Re: [Linaro-mm-sig] [PATCH] drm/msm: Add fence->wait() op

Rob Clark <robdclark@xxxxxxxxx> · Thu, 22 Jul 2021 08:46:41 -0700

On Thu, Jul 22, 2021 at 2:28 AM Christian König
<ckoenig.leichtzumerken@xxxxxxxxx> wrote:
>
> Am 22.07.21 um 11:08 schrieb Daniel Vetter:
> > [SNIP]
> >> As far as I know wake_up_state() tries to run the thread on the CPU it was
> >> scheduled last, while wait_event_* makes the thread run on the CPU who
> >> issues the wake by default.
> >>
> >> And yes I've also noticed this already and it was one of the reason why I
> >> suggested to use a wait_queue instead of the hand wired dma_fence_wait
> >> implementation.
> > The first versions had used wait_queue, but iirc we had some issues with
> > the callbacks and stuff and that was the reasons for hand-rolling.
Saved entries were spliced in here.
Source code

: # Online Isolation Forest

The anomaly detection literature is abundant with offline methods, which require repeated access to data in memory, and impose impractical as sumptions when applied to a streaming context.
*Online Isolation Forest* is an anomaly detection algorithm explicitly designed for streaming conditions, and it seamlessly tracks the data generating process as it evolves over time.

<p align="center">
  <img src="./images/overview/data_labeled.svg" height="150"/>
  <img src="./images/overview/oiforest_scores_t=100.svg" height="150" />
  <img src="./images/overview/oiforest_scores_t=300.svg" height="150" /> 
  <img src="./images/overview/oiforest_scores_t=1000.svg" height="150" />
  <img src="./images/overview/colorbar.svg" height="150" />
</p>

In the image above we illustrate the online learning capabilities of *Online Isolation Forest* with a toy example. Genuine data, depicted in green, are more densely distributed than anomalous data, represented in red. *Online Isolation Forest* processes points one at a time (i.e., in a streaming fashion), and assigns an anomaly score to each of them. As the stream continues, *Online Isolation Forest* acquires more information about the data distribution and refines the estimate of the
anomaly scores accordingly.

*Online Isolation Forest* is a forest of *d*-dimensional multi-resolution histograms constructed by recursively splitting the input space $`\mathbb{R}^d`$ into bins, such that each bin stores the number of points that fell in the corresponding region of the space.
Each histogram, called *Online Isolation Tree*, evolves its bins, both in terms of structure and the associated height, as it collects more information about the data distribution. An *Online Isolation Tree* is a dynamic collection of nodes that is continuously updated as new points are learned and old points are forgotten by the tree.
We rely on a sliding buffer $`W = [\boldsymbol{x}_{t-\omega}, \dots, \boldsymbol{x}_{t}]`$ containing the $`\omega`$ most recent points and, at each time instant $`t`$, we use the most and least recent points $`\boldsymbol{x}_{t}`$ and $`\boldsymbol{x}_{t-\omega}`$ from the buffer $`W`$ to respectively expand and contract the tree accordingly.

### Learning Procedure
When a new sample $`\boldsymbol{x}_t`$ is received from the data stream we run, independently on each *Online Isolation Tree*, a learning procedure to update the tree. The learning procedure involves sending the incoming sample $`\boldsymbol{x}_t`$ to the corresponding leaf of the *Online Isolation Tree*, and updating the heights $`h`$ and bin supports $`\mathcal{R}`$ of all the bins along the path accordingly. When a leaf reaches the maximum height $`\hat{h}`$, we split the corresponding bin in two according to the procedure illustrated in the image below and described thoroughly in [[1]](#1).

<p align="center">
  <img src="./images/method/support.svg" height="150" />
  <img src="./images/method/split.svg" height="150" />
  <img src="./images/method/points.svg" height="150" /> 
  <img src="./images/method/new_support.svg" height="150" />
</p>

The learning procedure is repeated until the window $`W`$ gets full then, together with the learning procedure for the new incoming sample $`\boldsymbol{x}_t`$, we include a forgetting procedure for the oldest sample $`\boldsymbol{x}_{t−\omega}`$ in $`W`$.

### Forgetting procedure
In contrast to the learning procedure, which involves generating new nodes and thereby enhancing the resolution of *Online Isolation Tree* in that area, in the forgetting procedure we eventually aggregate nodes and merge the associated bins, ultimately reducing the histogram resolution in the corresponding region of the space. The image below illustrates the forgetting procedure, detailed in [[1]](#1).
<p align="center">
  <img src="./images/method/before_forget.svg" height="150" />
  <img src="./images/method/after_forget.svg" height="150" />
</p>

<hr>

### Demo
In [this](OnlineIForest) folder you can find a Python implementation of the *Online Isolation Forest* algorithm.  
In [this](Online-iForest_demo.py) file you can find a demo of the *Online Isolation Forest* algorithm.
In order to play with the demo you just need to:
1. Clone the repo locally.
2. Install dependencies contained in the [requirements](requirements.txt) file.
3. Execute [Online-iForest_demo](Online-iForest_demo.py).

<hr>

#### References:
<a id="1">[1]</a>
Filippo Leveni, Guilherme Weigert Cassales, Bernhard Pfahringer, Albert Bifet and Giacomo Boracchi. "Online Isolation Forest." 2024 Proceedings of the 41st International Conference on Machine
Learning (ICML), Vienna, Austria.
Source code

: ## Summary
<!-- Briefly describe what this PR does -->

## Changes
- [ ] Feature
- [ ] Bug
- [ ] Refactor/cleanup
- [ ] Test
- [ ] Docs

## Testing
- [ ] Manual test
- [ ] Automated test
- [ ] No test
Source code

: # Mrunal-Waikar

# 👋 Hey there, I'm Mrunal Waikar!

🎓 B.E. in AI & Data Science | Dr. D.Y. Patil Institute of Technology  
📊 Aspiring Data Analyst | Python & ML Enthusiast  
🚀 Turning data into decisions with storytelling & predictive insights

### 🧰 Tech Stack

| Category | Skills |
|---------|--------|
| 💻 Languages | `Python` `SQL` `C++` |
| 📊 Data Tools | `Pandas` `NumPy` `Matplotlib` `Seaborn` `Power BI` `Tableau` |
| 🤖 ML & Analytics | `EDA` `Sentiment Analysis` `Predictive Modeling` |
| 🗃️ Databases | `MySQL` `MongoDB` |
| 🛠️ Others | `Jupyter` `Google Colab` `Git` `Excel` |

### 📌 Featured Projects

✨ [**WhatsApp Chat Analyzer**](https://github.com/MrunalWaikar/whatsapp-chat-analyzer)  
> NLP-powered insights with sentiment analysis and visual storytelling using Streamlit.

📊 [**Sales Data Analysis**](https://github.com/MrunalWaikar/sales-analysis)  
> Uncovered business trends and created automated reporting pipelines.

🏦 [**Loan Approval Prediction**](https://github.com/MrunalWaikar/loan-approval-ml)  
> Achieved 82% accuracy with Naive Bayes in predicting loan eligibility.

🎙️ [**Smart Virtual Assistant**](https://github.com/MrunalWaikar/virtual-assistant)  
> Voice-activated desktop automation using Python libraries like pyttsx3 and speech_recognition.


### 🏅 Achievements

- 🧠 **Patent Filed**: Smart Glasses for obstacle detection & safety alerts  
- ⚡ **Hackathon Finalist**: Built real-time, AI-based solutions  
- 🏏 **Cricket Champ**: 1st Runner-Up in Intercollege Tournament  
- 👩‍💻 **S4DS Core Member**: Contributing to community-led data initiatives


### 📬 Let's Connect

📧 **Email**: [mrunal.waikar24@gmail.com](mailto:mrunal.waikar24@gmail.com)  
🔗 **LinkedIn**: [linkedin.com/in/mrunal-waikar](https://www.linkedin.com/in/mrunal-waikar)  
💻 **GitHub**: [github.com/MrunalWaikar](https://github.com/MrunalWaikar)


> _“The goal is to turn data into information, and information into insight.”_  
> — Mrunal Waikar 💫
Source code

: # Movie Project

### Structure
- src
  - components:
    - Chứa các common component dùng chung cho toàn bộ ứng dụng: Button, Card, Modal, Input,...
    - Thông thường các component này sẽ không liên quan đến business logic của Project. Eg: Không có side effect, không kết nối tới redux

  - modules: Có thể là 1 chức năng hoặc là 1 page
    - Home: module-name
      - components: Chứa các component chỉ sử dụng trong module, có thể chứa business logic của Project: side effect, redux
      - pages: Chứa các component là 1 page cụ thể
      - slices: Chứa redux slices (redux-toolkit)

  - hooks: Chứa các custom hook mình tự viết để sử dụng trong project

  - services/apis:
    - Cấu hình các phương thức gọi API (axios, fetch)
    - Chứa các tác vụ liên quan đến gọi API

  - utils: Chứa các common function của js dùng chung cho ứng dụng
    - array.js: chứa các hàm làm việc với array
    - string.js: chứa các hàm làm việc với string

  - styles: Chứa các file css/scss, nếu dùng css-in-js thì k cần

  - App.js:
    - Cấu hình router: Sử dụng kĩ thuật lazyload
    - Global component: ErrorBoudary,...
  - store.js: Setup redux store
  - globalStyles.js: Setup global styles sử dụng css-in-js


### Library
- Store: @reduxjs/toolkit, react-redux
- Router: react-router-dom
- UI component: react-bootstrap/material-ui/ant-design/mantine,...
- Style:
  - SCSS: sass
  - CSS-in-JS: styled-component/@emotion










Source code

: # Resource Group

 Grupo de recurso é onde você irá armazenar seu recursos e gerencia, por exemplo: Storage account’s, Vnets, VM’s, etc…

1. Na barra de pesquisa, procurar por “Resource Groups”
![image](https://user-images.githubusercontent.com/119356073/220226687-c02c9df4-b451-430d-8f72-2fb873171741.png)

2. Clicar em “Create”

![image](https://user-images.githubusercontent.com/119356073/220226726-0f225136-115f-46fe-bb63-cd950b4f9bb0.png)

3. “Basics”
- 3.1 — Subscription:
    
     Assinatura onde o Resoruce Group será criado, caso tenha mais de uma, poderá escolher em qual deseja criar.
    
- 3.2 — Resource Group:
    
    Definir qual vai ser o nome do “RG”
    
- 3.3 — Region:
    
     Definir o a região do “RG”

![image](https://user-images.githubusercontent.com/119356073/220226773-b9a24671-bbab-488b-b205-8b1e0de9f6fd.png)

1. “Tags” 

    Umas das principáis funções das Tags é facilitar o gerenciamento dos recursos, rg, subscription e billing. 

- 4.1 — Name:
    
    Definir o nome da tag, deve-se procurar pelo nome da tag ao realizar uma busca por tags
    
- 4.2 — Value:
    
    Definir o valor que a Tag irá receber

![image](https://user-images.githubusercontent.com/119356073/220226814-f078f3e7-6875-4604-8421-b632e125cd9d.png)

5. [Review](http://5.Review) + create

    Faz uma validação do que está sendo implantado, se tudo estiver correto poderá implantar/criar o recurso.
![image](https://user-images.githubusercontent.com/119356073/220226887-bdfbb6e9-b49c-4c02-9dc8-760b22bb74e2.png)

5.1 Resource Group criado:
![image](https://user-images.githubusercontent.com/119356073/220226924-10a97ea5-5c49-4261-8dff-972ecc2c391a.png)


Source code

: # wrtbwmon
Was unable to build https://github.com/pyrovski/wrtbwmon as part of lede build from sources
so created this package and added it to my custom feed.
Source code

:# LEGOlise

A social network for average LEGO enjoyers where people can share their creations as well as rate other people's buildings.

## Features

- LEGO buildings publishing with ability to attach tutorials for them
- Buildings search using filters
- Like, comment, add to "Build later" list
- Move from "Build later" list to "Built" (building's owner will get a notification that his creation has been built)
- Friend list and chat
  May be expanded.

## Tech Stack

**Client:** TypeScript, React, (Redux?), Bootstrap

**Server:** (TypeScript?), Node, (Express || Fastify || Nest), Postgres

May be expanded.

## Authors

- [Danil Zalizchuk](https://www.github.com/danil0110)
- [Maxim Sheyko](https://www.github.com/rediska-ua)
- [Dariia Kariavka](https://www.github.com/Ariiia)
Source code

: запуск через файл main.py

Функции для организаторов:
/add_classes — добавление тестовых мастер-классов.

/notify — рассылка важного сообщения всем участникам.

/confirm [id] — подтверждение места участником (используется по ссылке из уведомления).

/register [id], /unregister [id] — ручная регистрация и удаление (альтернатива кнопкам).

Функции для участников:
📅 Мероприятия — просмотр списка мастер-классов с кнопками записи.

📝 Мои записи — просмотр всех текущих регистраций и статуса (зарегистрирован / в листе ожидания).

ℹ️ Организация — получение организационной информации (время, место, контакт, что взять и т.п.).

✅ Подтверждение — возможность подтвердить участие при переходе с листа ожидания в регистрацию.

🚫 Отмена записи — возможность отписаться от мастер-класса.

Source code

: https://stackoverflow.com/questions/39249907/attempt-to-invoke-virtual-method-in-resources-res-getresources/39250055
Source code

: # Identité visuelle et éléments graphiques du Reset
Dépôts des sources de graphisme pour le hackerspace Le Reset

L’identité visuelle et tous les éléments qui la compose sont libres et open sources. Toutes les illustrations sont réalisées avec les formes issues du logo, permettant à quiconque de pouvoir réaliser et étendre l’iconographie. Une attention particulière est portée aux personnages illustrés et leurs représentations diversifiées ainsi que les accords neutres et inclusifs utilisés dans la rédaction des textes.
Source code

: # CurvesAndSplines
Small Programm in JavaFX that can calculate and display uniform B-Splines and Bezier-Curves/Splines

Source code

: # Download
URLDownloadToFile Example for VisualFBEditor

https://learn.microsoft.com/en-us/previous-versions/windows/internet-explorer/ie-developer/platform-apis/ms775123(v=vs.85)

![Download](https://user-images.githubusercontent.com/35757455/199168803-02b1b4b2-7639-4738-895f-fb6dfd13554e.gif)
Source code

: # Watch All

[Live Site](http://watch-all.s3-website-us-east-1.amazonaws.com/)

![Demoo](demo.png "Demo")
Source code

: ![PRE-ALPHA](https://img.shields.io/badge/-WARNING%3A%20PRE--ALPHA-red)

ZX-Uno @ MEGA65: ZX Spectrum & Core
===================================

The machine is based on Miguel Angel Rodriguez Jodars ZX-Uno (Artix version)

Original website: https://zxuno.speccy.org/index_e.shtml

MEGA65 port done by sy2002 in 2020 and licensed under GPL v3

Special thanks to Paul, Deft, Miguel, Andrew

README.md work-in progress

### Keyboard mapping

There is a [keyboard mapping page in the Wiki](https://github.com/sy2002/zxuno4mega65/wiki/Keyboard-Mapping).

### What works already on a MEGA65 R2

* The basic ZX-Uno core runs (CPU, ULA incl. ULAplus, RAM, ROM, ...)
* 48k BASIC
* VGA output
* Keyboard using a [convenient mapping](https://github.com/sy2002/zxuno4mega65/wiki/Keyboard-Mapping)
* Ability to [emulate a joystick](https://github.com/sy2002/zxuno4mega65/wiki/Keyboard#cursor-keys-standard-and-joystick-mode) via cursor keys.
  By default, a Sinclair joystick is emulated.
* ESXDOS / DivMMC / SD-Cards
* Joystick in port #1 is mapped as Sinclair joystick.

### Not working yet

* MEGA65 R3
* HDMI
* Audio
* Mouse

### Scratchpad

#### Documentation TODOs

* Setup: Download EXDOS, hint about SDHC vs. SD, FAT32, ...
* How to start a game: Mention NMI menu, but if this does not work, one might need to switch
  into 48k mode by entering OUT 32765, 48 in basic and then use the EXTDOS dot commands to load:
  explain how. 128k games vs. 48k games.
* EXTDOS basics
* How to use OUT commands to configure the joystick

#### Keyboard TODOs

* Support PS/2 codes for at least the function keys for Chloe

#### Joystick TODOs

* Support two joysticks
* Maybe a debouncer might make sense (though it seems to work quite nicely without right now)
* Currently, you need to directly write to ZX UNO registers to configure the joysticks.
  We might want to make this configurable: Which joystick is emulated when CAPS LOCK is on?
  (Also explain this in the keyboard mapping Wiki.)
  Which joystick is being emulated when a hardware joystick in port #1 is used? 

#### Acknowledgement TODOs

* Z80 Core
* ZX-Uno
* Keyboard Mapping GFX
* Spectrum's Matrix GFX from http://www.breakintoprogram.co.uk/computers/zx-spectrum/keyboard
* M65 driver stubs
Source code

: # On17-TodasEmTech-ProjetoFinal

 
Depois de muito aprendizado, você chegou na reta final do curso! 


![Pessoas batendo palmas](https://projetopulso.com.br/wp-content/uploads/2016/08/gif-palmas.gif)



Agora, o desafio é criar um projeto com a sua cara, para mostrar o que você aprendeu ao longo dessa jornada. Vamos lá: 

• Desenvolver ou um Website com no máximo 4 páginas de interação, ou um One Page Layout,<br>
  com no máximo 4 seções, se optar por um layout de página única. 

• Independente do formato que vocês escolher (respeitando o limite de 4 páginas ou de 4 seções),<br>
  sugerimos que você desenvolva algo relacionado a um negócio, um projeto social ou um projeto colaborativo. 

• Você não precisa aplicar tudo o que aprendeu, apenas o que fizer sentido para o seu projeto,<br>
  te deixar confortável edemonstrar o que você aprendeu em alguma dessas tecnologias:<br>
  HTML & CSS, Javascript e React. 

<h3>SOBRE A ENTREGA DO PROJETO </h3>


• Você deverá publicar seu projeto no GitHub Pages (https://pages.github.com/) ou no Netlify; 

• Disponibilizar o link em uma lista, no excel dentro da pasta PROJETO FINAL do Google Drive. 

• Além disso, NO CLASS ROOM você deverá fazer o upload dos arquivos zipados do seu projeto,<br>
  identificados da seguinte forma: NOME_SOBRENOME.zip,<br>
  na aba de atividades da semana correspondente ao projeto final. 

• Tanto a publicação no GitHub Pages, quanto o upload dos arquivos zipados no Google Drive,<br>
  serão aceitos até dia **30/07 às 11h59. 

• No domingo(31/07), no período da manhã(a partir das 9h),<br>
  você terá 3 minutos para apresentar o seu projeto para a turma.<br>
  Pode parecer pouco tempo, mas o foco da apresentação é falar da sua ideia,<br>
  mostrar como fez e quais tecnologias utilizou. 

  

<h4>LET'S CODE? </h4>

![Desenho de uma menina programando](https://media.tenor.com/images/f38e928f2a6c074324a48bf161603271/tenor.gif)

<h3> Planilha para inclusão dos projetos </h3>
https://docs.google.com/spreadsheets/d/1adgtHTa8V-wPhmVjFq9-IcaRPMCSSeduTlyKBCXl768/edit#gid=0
Or
> > maybe it was the integration of the lockless fastpath for
> > dma_fence_is_signalled().
> >
> >> [SNIP]
> >> Well it would have been nicer if we used the existing infrastructure instead
> >> of re-inventing stuff for dma_fence, but that chance is long gone.
> >>
> >> And you don't need a dma_fence_context base class, but rather just a flag in
> >> the dma_fence_ops if you want to change the behavior.
> > If there's something broken we should just fix it, not force everyone to
> > set a random flag. dma_fence work like special wait_queues, so if we
> > differ then we should go back to that.
>
> Wait a second with that, this is not broken. It's just different
> behavior and there are good arguments for both sides.
>
> If a wait is short you can have situations where you want to start the
> thread on the original CPU.
>      This is because you can assume that the caches on that CPU are
> still hot and heating up the caches on the local CPU would take longer
> than an inter CPU interrupt.
>
> But if the wait is long it makes more sense to run the thread on the CPU
> where you noticed the wake up event.
>      This is because you can assume that the caches are cold anyway and
> starting the thread on the current CPU (most likely from an interrupt
> handler) gives you the absolutely best latency.
>      In other words you usually return from the interrupt handler and
> just directly switch to the now running thread.
>
> I'm not sure if all drivers want the same behavior. Rob here seems to
> prefer number 2, but we have used 1 for dma_fence for a rather long time
> now and it could be that some people start to complain when we switch
> unconditionally.
>

Hmm, I wonder if it would make sense to have a dma_wait_fence() flag
to control the behavior, since it is maybe more about the waiter (and
perhaps how long the waiter expects to wait) than the signaler..

BR,
-R